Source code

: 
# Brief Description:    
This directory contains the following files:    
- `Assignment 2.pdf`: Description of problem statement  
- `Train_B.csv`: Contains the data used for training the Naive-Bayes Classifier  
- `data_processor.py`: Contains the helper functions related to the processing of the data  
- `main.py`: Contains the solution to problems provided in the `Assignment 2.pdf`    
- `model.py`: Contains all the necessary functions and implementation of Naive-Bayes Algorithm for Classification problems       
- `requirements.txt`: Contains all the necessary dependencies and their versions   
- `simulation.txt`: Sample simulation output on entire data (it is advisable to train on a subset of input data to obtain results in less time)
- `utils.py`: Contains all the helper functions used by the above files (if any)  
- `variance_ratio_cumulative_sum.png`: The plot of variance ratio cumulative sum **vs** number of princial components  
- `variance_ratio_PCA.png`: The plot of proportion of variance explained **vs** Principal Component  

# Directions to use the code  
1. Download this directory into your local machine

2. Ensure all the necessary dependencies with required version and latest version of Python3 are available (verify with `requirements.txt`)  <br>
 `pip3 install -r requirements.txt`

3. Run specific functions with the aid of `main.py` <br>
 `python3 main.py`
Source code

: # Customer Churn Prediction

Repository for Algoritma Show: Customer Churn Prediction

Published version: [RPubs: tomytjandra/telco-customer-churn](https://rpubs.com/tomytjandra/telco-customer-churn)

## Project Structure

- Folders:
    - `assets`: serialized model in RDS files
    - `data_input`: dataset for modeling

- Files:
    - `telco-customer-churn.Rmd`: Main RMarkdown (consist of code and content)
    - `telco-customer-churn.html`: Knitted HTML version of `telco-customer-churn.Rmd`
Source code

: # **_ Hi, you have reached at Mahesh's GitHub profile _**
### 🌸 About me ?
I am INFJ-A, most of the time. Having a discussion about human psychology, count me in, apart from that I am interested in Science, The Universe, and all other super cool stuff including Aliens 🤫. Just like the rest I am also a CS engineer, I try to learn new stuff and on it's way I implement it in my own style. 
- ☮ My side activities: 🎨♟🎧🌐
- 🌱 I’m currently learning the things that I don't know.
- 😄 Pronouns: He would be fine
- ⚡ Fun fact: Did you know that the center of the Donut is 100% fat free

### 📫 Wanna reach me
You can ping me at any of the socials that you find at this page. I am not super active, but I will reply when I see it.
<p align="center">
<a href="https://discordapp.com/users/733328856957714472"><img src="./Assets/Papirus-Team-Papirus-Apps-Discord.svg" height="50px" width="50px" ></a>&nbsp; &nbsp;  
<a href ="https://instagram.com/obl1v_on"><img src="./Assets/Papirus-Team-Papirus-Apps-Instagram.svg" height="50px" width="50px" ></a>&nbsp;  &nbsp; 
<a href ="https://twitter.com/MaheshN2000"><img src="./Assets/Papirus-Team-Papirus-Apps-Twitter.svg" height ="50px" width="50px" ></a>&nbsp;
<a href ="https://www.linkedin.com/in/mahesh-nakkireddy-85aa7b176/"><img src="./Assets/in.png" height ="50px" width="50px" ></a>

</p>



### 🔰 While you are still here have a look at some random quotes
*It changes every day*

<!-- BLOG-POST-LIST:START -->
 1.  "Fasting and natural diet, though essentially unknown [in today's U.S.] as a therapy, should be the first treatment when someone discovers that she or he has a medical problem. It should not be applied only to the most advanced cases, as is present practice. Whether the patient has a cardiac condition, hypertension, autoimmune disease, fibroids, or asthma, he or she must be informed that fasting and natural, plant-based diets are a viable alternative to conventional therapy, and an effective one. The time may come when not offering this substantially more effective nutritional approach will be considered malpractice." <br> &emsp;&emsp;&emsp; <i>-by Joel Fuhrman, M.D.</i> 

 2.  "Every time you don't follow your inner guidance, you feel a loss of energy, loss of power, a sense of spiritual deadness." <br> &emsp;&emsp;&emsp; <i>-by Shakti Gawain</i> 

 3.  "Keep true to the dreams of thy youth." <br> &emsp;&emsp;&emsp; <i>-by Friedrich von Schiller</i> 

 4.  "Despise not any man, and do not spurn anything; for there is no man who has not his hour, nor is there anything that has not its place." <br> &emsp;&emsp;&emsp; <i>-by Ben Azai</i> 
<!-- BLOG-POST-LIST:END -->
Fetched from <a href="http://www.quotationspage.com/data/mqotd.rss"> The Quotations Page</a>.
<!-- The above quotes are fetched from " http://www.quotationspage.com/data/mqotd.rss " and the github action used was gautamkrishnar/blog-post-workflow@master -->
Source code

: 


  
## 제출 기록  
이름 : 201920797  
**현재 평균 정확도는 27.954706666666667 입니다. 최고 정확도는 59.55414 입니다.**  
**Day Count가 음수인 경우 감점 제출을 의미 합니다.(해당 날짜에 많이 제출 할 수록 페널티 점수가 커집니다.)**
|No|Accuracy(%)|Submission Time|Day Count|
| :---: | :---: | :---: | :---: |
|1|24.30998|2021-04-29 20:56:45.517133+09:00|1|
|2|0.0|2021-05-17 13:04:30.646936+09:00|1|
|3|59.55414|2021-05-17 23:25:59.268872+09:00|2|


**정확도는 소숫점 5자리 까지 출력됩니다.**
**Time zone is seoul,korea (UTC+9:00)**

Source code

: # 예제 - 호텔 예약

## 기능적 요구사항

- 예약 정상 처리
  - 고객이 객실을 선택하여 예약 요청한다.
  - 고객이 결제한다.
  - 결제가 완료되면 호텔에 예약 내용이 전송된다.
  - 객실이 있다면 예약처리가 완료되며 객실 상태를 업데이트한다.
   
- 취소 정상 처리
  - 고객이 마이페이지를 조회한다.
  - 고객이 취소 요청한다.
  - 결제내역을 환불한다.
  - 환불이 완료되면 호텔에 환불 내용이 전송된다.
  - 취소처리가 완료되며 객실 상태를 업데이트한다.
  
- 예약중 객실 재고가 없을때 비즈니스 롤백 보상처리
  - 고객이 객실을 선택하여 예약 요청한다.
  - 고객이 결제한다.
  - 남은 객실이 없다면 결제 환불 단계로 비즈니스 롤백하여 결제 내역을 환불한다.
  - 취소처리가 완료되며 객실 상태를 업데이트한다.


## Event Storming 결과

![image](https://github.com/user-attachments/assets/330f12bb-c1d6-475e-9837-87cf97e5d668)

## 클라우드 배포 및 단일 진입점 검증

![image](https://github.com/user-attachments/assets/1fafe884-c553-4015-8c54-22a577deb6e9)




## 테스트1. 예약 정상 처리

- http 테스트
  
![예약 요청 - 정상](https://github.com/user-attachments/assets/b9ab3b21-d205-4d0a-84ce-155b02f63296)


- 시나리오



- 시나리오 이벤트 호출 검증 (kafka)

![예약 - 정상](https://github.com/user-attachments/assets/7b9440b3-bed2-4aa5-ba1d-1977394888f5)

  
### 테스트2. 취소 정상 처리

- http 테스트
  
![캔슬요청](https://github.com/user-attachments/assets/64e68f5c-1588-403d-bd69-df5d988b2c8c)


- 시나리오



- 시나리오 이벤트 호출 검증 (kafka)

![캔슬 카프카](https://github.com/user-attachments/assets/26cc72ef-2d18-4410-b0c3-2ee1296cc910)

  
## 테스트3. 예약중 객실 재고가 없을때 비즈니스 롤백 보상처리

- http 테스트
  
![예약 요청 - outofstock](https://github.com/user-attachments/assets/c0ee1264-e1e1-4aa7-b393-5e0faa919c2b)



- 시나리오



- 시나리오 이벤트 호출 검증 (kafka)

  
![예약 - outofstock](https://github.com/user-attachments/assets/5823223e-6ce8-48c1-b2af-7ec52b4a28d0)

**PROBLEM TO WORK ON**
Your answer must be a single number: the count of lines in the records above that contain "비즈니스".

**SOLUTION TO THIS PROBLEM**
3